» The problem
Copy the data precisely, keeping every character.

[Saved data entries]
————————

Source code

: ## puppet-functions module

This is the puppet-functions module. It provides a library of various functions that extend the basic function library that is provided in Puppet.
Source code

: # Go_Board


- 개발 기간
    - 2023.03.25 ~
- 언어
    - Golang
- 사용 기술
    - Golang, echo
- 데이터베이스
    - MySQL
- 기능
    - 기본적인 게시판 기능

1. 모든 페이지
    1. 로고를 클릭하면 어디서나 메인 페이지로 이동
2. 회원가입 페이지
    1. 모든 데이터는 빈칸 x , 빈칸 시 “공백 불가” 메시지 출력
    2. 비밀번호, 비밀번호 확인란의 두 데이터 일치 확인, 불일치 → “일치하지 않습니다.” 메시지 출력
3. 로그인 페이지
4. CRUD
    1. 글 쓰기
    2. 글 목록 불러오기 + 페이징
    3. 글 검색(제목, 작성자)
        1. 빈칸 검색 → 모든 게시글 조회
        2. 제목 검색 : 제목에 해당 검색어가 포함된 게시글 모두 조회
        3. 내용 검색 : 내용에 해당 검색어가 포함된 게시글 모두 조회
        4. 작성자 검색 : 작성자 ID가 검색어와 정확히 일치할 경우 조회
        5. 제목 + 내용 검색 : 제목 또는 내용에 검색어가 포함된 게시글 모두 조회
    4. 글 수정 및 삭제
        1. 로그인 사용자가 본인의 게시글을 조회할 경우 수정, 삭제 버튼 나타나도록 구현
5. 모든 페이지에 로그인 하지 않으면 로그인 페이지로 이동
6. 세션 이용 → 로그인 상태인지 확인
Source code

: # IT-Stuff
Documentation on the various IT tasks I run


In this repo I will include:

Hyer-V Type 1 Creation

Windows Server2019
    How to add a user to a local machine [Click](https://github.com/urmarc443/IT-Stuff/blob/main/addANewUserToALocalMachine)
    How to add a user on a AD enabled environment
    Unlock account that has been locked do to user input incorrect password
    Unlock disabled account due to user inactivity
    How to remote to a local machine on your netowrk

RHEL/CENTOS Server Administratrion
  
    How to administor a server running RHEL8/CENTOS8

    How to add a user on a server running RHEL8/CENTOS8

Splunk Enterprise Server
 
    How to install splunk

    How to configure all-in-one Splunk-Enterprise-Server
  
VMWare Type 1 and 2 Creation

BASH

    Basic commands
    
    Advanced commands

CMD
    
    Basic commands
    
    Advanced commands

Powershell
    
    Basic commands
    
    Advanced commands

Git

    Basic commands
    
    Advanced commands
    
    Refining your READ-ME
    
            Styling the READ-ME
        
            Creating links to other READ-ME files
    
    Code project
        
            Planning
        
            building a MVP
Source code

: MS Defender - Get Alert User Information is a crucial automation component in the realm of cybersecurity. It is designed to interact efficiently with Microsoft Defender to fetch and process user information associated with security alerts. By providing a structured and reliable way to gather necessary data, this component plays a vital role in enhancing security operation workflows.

————————

» Solved exercise
Source code

: ## puppet-functions module

This is the puppet-functions module. It provides a library of various functions that extend the basic function library that is provided in Puppet.
Source code

: # Go_Board


- 개발 기간
    - 2023.03.25 ~
- 언어
    - Golang
- 사용 기술
    - Golang, echo
- 데이터베이스
    - MySQL
- 기능
    - 기본적인 게시판 기능

1. 모든 페이지
    1. 로고를 클릭하면 어디서나 메인 페이지로 이동
2. 회원가입 페이지
    1. 모든 데이터는 빈칸 x , 빈칸 시 “공백 불가” 메시지 출력
    2. 비밀번호, 비밀번호 확인란의 두 데이터 일치 확인, 불일치 → “일치하지 않습니다.” 메시지 출력
3. 로그인 페이지
4. CRUD
    1. 글 쓰기
    2. 글 목록 불러오기 + 페이징
    3. 글 검색(제목, 작성자)
        1. 빈칸 검색 → 모든 게시글 조회
        2. 제목 검색 : 제목에 해당 검색어가 포함된 게시글 모두 조회
        3. 내용 검색 : 내용에 해당 검색어가 포함된 게시글 모두 조회
        4. 작성자 검색 : 작성자 ID가 검색어와 정확히 일치할 경우 조회
        5. 제목 + 내용 검색 : 제목 또는 내용에 검색어가 포함된 게시글 모두 조회
    4. 글 수정 및 삭제
        1. 로그인 사용자가 본인의 게시글을 조회할 경우 수정, 삭제 버튼 나타나도록 구현
5. 모든 페이지에 로그인 하지 않으면 로그인 페이지로 이동
6. 세션 이용 → 로그인 상태인지 확인
Source code

: # IT-Stuff
Documentation on the various IT tasks I run


In this repo I will include:

Hyer-V Type 1 Creation

Windows Server2019
    How to add a user to a local machine [Click](https://github.com/urmarc443/IT-Stuff/blob/main/addANewUserToALocalMachine)
    How to add a user on a AD enabled environment
    Unlock account that has been locked do to user input incorrect password
    Unlock disabled account due to user inactivity
    How to remote to a local machine on your netowrk

RHEL/CENTOS Server Administratrion
  
    How to administor a server running RHEL8/CENTOS8

    How to add a user on a server running RHEL8/CENTOS8

Splunk Enterprise Server
 
    How to install splunk

    How to configure all-in-one Splunk-Enterprise-Server
  
VMWare Type 1 and 2 Creation

BASH

    Basic commands
    
    Advanced commands

CMD
    
    Basic commands
    
    Advanced commands

Powershell
    
    Basic commands
    
    Advanced commands

Git

    Basic commands
    
    Advanced commands
    
    Refining your READ-ME
    
            Styling the READ-ME
        
            Creating links to other READ-ME files
    
    Code project
        
            Planning
        
            building a MVP
Source code

: MS Defender - Get Alert User Information is a crucial automation component in the realm of cybersecurity. It is designed to interact efficiently with Microsoft Defender to fetch and process user information associated with security alerts. By providing a structured and reliable way to gather necessary data, this component plays a vital role in enhancing security operation workflows.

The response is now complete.